Personal information
- Full name: Katrine Aanestad Lund
- Born: 9 November 1994 (age 31) Kongsberg, Norway

Sport
- Sport: Shooting
- Club: Elverum Rifle Klubb
- Coached by: Espen Berg-Knutsen

Medal record
World Championships
| Gold medal – first place | 2022 Cairo | 300 m rifle 3 positions team |
| Gold medal – first place | 2022 Cairo | 300 m rifle prone team |
| Gold medal – first place | 2023 Baku | 300 m rifle 3 positions |
| Gold medal – first place | 2023 Baku | 300 m rifle 3 positions team |
| Gold medal – first place | 2025 Cairo | 300 m rifle 3 positions |
| Gold medal – first place | 2025 Cairo | 300 m standard rifle |
| Gold medal – first place | 2025 Cairo | 300 m standard rifle |
| Silver medal – second place | 2023 Baku | 300 m rifle prone team |
| Bronze medal – third place | 2025 Cairo | 300 m rifle prone |
European Championships
| Gold medal – first place | 2023 Tallinn | 10 m air rifle team |
| Silver medal – second place | 2021 Osijek | 50 m rifle 3 positions team |
| Silver medal – second place | 2022 Hamar | 10 m air rifle team |

= Katrine Lund =

Norwegian sport shooter (born 1994)

Katrine Aannestad Lund (born 9 November 1994) is a Norwegian sport shooter. Her achievements include winning individual gold medals in rifle shooting at the 2023 and 2025 ISSF World Shooting Championships, and several team medals at the world championships.

==Personal life==
Lund was born in Kongsberg in 1994. She grew up in Jondalen and is a sister of sport shooter Kim-André Lund.

==Career==
===2021===
At the 2021 European Shooting Championships, she won a silver medal in 50 m rifle 3 positions team, along with Jeanette Hegg Duestad and Jenny Stene. She also competed in 10 m air rifle team, along with Jeanette Hegg Duestad and Jenny Stene, and they reached the bronze final where they were defeated by Romania.

===2022===
Competing at the 2022 ISSF World Shooting Championships, Lund won a gold medal in 300 m rifle 3 positions team, with team mates Jeanette Hegg Duestad and Jenny Vatne, defeating the Swiss team in the final. With Duestad and Vatne, she also won gold medal in 300 m rifle prone team.

===2023===
Competing at the 2023 European 10 m Events Championships in Tallinn, she won a gold medal in 10 m air rifle team, with Jeanette Hegg Duestad and Jenny Stene. She placed 13th in the individual 10 m air rifle, having missed the final by a small margin.

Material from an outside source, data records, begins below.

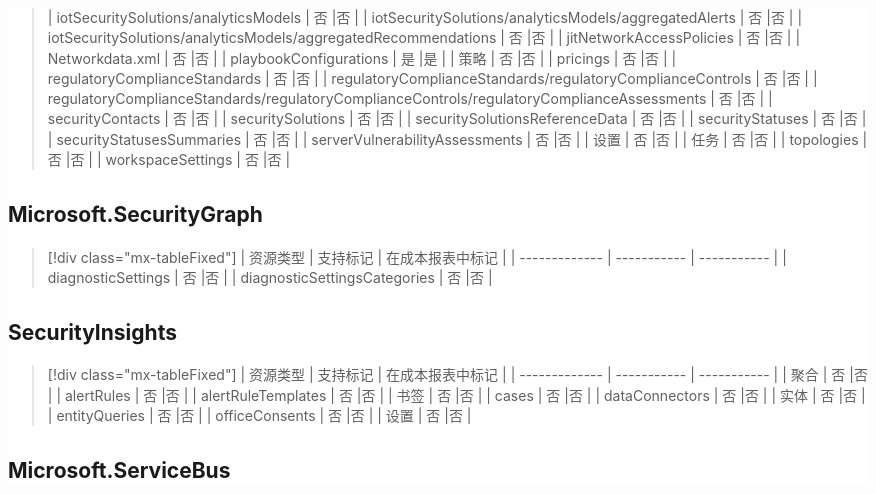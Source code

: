 > | iotSecuritySolutions/analyticsModels | 否 |否 |
> | iotSecuritySolutions/analyticsModels/aggregatedAlerts | 否 |否 |
> | iotSecuritySolutions/analyticsModels/aggregatedRecommendations | 否 |否 |
> | jitNetworkAccessPolicies | 否 |否 |
> | Networkdata.xml | 否 |否 |
> | playbookConfigurations | 是 |是 |
> | 策略 | 否 |否 |
> | pricings | 否 |否 |
> | regulatoryComplianceStandards | 否 |否 |
> | regulatoryComplianceStandards/regulatoryComplianceControls | 否 |否 |
> | regulatoryComplianceStandards/regulatoryComplianceControls/regulatoryComplianceAssessments | 否 |否 |
> | securityContacts | 否 |否 |
> | securitySolutions | 否 |否 |
> | securitySolutionsReferenceData | 否 |否 |
> | securityStatuses | 否 |否 |
> | securityStatusesSummaries | 否 |否 |
> | serverVulnerabilityAssessments | 否 |否 |
> | 设置 | 否 |否 |
> | 任务 | 否 |否 |
> | topologies | 否 |否 |
> | workspaceSettings | 否 |否 |

## <a name="microsoftsecuritygraph"></a>Microsoft.SecurityGraph

> [!div class="mx-tableFixed"]
> | 资源类型 | 支持标记 | 在成本报表中标记 |
> | ------------- | ----------- | ----------- |
> | diagnosticSettings | 否 |否 |
> | diagnosticSettingsCategories | 否 |否 |

## <a name="microsoftsecurityinsights"></a>SecurityInsights

> [!div class="mx-tableFixed"]
> | 资源类型 | 支持标记 | 在成本报表中标记 |
> | ------------- | ----------- | ----------- |
> | 聚合 | 否 |否 |
> | alertRules | 否 |否 |
> | alertRuleTemplates | 否 |否 |
> | 书签 | 否 |否 |
> | cases | 否 |否 |
> | dataConnectors | 否 |否 |
> | 实体 | 否 |否 |
> | entityQueries | 否 |否 |
> | officeConsents | 否 |否 |
> | 设置 | 否 |否 |

## <a name="microsoftservicebus"></a>Microsoft.ServiceBus
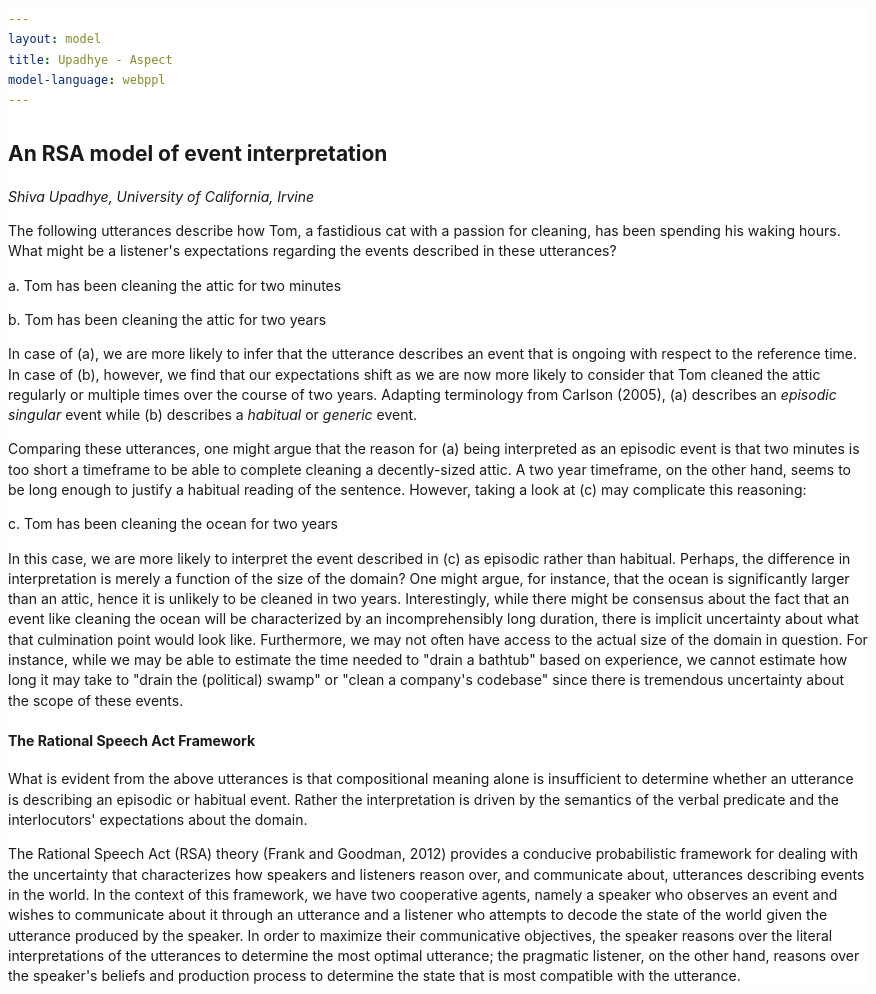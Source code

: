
 ```yaml
---
layout: model
title: Upadhye - Aspect
model-language: webppl
---
```


## An RSA model of event interpretation

*Shiva Upadhye, University of California, Irvine*

The following utterances describe how Tom, a fastidious cat with a passion for cleaning, has been spending his waking hours. What might be a listener's expectations regarding the events described in these utterances?

a. Tom has been cleaning the attic for two minutes

b. Tom has been cleaning the attic for two years

In case of (a), we are more likely to infer that the utterance describes an event that is ongoing with respect to the reference time. In case of (b), however, we find that our expectations shift as we are now more likely to consider that Tom cleaned the attic regularly or multiple times over the course of two years. Adapting terminology from Carlson (2005), (a) describes an *episodic singular* event while (b) describes a *habitual* or *generic* event. 

Comparing these utterances, one might argue that the reason for (a) being interpreted as an episodic event is that two minutes is too short a timeframe to be able to complete cleaning a decently-sized attic. A two year timeframe, on the other hand, seems to be long enough to justify a habitual reading of the sentence. However, taking a look at (c) may complicate this reasoning:

c. Tom has been cleaning the ocean for two years 

In this case, we are more likely to interpret the event described in (c) as episodic rather than habitual. Perhaps, the difference in interpretation is merely a function of the size of the domain? One might argue, for instance, that the ocean is significantly larger than an attic, hence it is unlikely to be cleaned in two years. Interestingly, while there might be consensus about the fact that an event like cleaning the ocean will be characterized by an incomprehensibly long duration, there is implicit uncertainty about what that culmination point would look like. Furthermore, we may not often have access to the actual size of the domain in question. For instance, while we may be able to estimate the time needed to "drain a bathtub" based on experience, we cannot estimate how long it may take to "drain the (political) swamp" or "clean a company's codebase" since there is tremendous uncertainty about the scope of these events. 

#### The Rational Speech Act Framework

What is evident from the above utterances is that compositional meaning alone is insufficient to determine whether an utterance is describing an episodic or habitual event. Rather the interpretation is driven by the semantics of the verbal predicate and the interlocutors' expectations about the domain. 

The Rational Speech Act (RSA) theory (Frank and Goodman, 2012) provides a conducive probabilistic framework for dealing with the uncertainty that characterizes how speakers and listeners reason over, and communicate about, utterances describing events in the world. In the context of this framework, we have two cooperative agents, namely a speaker who observes an event and wishes to communicate about it through an utterance and a listener who attempts to decode the state of the world given the utterance produced by the speaker. In order to maximize their communicative objectives, the speaker reasons over the literal interpretations of the utterances to determine the most optimal utterance; the pragmatic listener, on the other hand, reasons over the speaker's beliefs and production process to determine the state that is most compatible with the utterance.
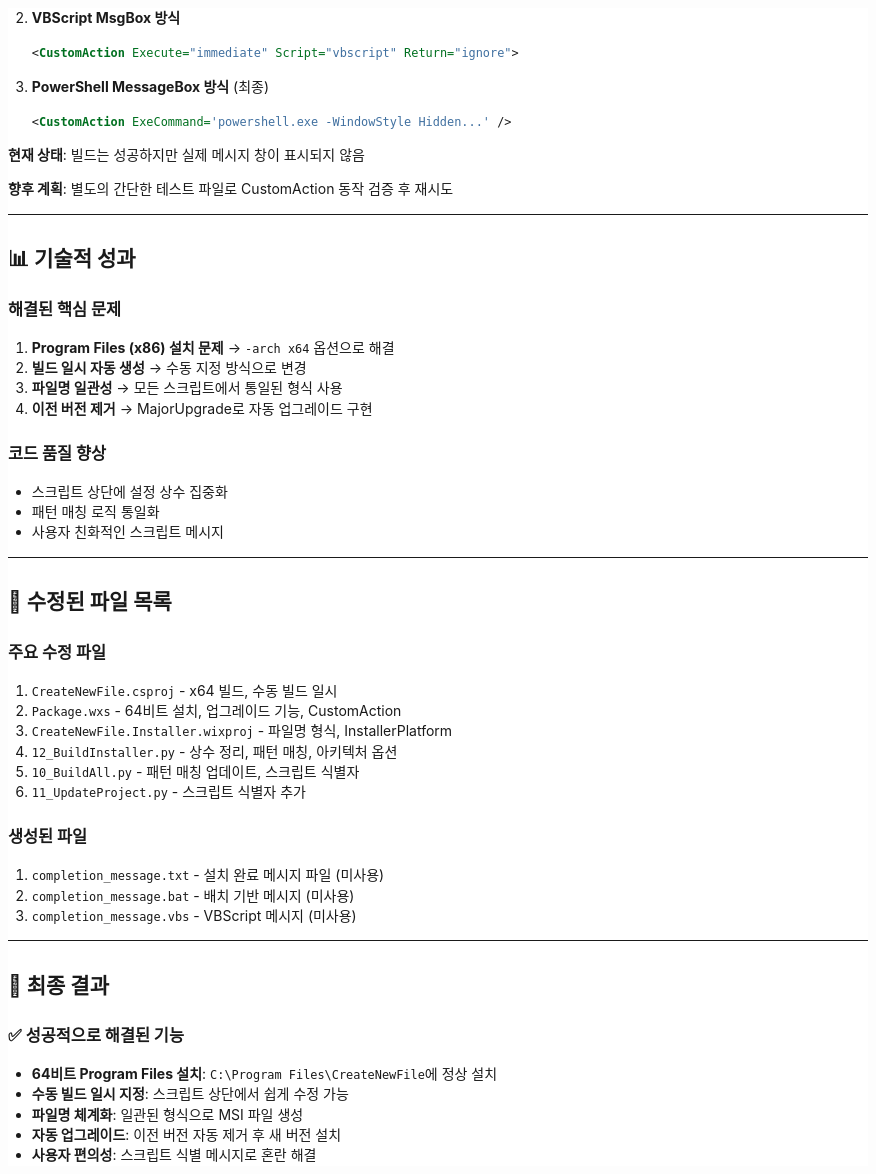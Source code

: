 2. **VBScript MsgBox 방식**
   ```xml
   <CustomAction Execute="immediate" Script="vbscript" Return="ignore">
   ```

3. **PowerShell MessageBox 방식** (최종)
   ```xml
   <CustomAction ExeCommand='powershell.exe -WindowStyle Hidden...' />
   ```

**현재 상태**: 빌드는 성공하지만 실제 메시지 창이 표시되지 않음

**향후 계획**: 별도의 간단한 테스트 파일로 CustomAction 동작 검증 후 재시도

---

## 📊 기술적 성과

### 해결된 핵심 문제
1. **Program Files (x86) 설치 문제** → `-arch x64` 옵션으로 해결
2. **빌드 일시 자동 생성** → 수동 지정 방식으로 변경
3. **파일명 일관성** → 모든 스크립트에서 통일된 형식 사용
4. **이전 버전 제거** → MajorUpgrade로 자동 업그레이드 구현

### 코드 품질 향상
- 스크립트 상단에 설정 상수 집중화
- 패턴 매칭 로직 통일화
- 사용자 친화적인 스크립트 메시지

---

## 📁 수정된 파일 목록

### 주요 수정 파일
1. `CreateNewFile.csproj` - x64 빌드, 수동 빌드 일시
2. `Package.wxs` - 64비트 설치, 업그레이드 기능, CustomAction
3. `CreateNewFile.Installer.wixproj` - 파일명 형식, InstallerPlatform
4. `12_BuildInstaller.py` - 상수 정리, 패턴 매칭, 아키텍처 옵션
5. `10_BuildAll.py` - 패턴 매칭 업데이트, 스크립트 식별자
6. `11_UpdateProject.py` - 스크립트 식별자 추가

### 생성된 파일
1. `completion_message.txt` - 설치 완료 메시지 파일 (미사용)
2. `completion_message.bat` - 배치 기반 메시지 (미사용)
3. `completion_message.vbs` - VBScript 메시지 (미사용)

---

## 🎯 최종 결과

### ✅ 성공적으로 해결된 기능
- **64비트 Program Files 설치**: `C:\Program Files\CreateNewFile`에 정상 설치
- **수동 빌드 일시 지정**: 스크립트 상단에서 쉽게 수정 가능
- **파일명 체계화**: 일관된 형식으로 MSI 파일 생성
- **자동 업그레이드**: 이전 버전 자동 제거 후 새 버전 설치
- **사용자 편의성**: 스크립트 식별 메시지로 혼란 해결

At the 2023 ISSF World Shooting Championships in Baku, she won a gold medal in 300 m rifle 3 positions, ahead of Karolina Romanczyk and Silvia Guignard. This was Lund's very first individual victory in an international championship. She also won a gold medal with the Norwegian team, along with Jeanette Hegg Duestad and Jenny Vatne. Further, she won a silver medal in 300 m rifle prone team, along with Duestad and Vatne, at the 2023 world championships.

===2024===
In May 2024 Lund won a gold medal in 300 metre rifle match at the European Championships, as well as a team gold medal with the Norwegian team, along with Jenny Vatne and Oda Flekkerud.

===2025===
She won a gold medal in 300 metre rifle three positions at the 2025 ISSF World Shooting Championships in Cairo. She won another gold medal in 300 m standard rifle open class, ahead of Jiří Přívratský.